Ensuring healthy habits like adequate hydration, consuming citrus fruits and exercising during summer can keep health troubles at bay
Summer heat which can cause health troubles can be prevented by adequate hydration, consuming citrus fruits and exercising
Photo by Anantha Subramanyam K/Happiest Health

With the clear blue skies and the sun shining with all its might, the summer season is officially here. The thought of summer evokes bittersweet emotions in us; while we all love the impromptu trips and gorging on our favourite tropical fruits; the heat and humidity could pose roadblocks in having a healthy summer.

Anant (name changed), a man from Hyderabad was among those who bore the brunt of the summer heat. The 60-year-old had ventured out of his house to deposit cash in a nearby bank, about 500 metres away. Owing to the short distance, he decided to go on foot. After his stroll, he began feeling uneasy. As soon as he stepped inside his house, he fell unconscious.

On being brought to the emergency room, it was observed that his blood pressure levels had plummeted and his pulse had shot up. His body temperature had also risen to 100 F. It was a typical case of sunstroke.

“He was hydrated with intravenous fluids and icepacks were placed on his forehead to cool his body down. He gradually started regaining consciousness and stabilising over the next two hours,” says Dr Sandeep Ghanta, consultant, internal medicine, Citizens Specialty Hospital, Hyderabad, who treated him.

What causes heat stroke in summer?

Heat strokes or sun strokes are commonly seen in summer.

“The hypothalamus acts like a thermostat for the body, regulating the body’s temperature. Continued exposure to extreme heat can halt the functioning of the hypothalamus, causing an elevated body temperature (105 F),” says Dr Shobha Subramanian Itolikar, consultant physician, Fortis Hospital, Mumbai.

She further says, “the heat produced in the body is not dissipated out, and the continued elevation in body heat can lead to a heat stroke.”

According to Dr Mukesh Mehra, director, internal medicine, Max Super Speciality Hospital, Patparganj, Delhi, heat stroke is a serious medical emergency that requires immediate medical attention.

“Heat strokes cause complications like lowered blood pressure, high heart rate, body pain, muscle cramps and can even lead to coma as well as organ damage.”

“Continued exposure to high temperatures, without being hydrated, can put one at risk of sun strokes,” Dr Mehra adds.

Why do we feel tired during the summer?

According to Dr Shobha, dehydration can cause fatigue during summer as we tend to sweat a lot, losing water and salts.

Not sweating enough can also be a cause of fatigue in the summer.

“Sweating is a mechanism by which the body regulates its temperature. When the sweat evaporates, our body cools down. In humid conditions, we are unable to sweat a lot.”

Elaborating further, she says, “this is because the sweat doesn’t evaporate due to high moisture in the air, leading to the body retaining heat. This can also cause lethargy.”

Skin issues during summer

Elaborating on the skin issues, Dr Shobha says that summers could make the skin dry and sticky.
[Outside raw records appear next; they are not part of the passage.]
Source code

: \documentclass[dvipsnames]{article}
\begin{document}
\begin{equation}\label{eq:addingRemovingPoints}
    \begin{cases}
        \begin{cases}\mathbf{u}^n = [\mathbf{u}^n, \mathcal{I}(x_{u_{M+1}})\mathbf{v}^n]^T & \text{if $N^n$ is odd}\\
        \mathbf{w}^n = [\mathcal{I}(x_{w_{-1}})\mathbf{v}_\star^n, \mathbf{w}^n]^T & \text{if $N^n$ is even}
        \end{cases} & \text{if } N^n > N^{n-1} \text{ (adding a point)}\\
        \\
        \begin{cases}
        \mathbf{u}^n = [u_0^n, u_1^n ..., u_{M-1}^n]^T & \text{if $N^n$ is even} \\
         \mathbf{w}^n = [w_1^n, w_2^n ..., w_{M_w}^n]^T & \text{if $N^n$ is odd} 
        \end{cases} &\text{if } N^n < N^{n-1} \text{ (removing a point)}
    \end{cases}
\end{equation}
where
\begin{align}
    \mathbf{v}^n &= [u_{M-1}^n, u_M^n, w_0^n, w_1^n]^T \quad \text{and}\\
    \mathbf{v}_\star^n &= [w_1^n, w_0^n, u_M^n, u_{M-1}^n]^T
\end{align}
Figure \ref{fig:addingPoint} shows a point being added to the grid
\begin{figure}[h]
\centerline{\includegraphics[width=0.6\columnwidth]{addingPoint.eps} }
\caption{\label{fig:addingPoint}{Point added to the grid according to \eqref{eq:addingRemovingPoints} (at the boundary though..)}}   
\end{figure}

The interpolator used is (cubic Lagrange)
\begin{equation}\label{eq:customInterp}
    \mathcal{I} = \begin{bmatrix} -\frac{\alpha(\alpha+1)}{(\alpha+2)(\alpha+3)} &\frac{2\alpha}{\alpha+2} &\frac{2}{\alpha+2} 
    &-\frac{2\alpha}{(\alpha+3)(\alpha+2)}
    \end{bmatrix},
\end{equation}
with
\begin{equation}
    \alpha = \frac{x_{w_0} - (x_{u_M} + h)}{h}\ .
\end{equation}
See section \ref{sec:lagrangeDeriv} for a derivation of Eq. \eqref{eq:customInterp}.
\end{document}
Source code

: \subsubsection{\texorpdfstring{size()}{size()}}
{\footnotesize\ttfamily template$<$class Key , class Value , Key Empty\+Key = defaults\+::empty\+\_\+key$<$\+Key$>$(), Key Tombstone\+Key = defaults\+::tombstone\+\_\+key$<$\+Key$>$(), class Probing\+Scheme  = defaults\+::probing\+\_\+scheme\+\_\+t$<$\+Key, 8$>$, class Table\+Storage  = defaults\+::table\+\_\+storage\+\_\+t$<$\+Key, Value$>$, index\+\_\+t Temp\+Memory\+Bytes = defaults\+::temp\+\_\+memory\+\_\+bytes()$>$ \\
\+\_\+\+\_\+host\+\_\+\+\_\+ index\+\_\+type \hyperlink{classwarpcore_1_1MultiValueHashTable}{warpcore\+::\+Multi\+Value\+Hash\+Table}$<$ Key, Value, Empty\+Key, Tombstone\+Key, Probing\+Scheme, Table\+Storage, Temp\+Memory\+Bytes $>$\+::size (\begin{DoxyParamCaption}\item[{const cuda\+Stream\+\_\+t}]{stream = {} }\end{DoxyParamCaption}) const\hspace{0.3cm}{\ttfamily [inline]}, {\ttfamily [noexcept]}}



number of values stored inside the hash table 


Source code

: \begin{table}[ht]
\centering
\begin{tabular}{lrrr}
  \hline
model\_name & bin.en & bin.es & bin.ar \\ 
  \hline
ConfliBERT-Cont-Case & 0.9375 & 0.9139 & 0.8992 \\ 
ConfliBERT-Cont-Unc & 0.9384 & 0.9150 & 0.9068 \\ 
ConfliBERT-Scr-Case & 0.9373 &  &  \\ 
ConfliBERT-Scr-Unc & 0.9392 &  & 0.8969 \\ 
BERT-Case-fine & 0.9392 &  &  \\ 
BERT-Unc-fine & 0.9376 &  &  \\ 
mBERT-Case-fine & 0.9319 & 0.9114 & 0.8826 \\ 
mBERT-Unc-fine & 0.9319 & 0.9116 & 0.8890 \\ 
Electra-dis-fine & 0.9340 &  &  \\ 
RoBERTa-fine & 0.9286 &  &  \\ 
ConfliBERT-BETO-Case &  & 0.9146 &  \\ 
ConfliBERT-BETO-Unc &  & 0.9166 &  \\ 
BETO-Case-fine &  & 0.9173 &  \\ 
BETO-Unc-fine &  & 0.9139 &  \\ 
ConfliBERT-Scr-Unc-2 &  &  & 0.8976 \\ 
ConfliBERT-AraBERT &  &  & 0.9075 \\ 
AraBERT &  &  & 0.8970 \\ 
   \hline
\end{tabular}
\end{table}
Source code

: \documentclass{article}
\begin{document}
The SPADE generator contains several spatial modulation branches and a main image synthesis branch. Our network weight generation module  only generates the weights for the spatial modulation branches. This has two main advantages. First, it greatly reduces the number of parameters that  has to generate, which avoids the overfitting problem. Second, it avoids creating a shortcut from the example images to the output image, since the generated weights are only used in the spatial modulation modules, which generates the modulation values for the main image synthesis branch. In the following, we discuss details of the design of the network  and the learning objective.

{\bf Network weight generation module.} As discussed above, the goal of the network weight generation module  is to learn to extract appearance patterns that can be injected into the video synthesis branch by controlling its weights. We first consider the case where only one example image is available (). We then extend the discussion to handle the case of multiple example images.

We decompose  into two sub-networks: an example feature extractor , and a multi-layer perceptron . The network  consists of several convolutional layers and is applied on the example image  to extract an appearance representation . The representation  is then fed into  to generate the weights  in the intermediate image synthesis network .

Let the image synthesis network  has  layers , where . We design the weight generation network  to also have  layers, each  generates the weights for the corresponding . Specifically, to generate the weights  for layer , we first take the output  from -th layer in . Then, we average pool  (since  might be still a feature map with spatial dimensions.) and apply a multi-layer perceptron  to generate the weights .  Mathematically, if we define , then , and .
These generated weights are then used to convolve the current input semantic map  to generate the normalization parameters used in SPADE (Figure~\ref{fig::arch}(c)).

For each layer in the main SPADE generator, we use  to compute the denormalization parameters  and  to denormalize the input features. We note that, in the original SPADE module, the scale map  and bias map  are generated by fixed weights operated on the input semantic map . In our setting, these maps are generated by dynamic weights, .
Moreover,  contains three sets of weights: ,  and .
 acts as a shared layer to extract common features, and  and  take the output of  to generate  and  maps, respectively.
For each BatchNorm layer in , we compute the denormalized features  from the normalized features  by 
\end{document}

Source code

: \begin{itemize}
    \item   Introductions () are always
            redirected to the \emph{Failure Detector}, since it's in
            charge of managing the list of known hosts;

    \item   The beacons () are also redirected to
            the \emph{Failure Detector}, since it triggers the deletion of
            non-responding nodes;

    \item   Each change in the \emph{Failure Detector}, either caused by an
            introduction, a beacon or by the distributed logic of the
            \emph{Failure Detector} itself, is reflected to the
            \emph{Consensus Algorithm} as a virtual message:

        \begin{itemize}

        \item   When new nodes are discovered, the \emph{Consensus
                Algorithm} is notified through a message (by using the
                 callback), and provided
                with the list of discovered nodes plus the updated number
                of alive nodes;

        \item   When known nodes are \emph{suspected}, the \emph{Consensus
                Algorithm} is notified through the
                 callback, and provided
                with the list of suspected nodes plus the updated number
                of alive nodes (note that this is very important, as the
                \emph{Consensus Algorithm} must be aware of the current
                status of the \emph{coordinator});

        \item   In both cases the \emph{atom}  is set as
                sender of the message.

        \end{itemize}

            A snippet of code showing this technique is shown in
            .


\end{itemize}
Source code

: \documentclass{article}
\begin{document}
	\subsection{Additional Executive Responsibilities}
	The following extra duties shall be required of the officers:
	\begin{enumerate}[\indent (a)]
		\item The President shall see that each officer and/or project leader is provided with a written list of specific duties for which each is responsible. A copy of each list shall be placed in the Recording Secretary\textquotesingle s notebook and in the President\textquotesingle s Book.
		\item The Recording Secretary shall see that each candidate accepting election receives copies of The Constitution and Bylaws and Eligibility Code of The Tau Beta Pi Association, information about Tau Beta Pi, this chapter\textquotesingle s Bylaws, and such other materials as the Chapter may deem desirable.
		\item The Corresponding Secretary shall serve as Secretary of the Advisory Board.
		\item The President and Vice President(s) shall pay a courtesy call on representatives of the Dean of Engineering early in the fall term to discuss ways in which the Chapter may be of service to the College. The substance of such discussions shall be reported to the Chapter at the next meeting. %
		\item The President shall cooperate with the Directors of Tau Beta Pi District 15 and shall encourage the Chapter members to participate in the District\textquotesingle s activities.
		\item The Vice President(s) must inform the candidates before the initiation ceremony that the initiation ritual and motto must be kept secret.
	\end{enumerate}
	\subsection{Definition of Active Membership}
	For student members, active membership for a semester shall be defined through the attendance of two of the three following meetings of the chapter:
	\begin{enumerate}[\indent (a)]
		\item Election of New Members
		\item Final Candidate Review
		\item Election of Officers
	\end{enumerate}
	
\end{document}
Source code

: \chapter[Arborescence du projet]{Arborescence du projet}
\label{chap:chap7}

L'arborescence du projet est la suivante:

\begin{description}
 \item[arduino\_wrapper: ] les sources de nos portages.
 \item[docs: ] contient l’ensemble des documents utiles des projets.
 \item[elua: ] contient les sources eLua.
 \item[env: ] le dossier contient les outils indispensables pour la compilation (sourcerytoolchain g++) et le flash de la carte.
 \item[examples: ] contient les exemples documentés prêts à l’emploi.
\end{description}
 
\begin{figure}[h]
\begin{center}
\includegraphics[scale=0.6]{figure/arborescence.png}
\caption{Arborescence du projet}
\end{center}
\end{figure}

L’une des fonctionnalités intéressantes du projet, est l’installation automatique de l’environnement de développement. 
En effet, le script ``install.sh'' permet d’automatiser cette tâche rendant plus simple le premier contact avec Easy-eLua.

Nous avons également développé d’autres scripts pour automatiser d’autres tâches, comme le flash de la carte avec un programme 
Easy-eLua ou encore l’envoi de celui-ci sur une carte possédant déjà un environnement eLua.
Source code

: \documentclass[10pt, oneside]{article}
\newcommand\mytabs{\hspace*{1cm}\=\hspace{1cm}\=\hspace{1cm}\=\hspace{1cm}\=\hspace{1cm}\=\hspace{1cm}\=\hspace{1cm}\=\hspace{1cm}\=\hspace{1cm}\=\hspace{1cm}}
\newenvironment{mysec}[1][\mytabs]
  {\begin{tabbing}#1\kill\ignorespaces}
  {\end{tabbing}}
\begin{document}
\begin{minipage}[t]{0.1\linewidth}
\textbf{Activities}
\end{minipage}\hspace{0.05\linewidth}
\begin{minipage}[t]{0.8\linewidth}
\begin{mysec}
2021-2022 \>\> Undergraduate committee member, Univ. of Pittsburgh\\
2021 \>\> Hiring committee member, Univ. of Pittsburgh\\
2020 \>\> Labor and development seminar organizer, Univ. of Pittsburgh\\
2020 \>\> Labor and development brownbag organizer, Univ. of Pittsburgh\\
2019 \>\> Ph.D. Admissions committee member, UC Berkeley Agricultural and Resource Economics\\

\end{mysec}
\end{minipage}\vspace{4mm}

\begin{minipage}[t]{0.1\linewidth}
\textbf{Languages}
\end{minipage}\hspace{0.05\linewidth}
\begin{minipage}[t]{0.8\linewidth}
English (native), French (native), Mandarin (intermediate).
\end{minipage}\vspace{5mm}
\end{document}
The loss of moisture due to heat can cause cracks on the skin, making it irritable and itchy.

Folliculitis (tiny red bumps on the skin) is another issue that happens due to excessive sweating. “The skin gets inflamed due to bacteria infecting the hair follicles and blocking the sweat glands,” says Dr Shobha.

She discourages the excessive use of prickly heat powder to combat folliculitis as it will further block the sweat glands.

“Taking a shower twice a day, once in the morning and evening, in lukewarm or cold water to wash the grime off the body, can help keep the skin healthy,” she adds.

Dr Ghanta sheds light on sun rashes that occur in people sensitive to sunlight.

“These rashes commonly appear in the exposed parts of your body, like the face, neck and arms. Using sunscreen with a suitable SPF is recommended before sun exposure,” Dr Ghanta says.

Food poisoning during summertime

Dr Ghanta also mentions food poisoning as a common occurrence during summer.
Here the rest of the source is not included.